Data in this exercise START

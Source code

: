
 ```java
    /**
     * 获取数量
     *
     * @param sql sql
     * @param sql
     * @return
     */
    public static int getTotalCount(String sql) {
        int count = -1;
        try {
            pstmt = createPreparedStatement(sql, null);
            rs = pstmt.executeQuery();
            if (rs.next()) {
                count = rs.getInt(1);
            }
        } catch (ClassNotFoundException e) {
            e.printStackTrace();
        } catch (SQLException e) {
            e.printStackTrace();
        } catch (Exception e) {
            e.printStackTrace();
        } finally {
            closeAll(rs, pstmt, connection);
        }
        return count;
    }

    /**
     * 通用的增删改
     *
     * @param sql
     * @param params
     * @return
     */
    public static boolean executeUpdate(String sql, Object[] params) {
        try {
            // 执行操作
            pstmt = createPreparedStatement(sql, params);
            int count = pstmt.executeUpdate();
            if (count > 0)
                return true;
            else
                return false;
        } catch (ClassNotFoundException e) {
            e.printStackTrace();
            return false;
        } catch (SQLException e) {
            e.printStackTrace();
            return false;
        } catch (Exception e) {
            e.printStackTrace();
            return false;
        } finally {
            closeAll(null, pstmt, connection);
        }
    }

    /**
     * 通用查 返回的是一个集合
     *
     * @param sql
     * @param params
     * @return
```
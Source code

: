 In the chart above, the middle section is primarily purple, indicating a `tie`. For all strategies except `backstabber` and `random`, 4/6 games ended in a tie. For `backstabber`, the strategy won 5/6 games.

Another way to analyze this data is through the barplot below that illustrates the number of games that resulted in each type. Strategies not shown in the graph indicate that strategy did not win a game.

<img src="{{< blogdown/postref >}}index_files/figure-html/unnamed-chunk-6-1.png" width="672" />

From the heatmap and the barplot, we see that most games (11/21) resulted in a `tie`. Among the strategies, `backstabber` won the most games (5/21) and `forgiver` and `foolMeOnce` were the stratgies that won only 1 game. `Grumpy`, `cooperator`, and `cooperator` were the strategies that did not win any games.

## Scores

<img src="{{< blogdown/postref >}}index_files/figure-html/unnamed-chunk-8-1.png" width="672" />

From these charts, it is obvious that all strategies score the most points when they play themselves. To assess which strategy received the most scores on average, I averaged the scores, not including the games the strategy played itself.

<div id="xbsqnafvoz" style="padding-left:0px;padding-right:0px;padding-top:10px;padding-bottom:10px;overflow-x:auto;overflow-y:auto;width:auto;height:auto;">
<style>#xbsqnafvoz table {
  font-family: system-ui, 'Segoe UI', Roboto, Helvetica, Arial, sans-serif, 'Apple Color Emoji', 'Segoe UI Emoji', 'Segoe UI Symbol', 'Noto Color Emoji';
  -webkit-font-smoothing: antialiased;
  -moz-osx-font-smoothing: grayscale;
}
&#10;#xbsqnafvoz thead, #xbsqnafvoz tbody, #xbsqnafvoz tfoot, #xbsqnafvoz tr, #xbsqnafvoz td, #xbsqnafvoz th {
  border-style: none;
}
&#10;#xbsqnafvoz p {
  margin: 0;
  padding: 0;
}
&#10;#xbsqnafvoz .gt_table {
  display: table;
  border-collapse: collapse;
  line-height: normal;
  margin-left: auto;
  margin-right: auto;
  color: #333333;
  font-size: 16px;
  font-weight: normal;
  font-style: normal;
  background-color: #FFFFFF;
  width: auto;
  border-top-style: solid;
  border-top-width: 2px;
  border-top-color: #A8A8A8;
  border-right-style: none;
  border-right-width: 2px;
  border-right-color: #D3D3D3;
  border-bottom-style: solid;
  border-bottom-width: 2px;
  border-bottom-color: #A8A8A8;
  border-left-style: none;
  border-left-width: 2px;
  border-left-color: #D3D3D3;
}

Data in this exercise END

* [What you are asked to do]: Your reply should be one number: how many lines in the entries above contain the word "auto".

* [Your response]: 4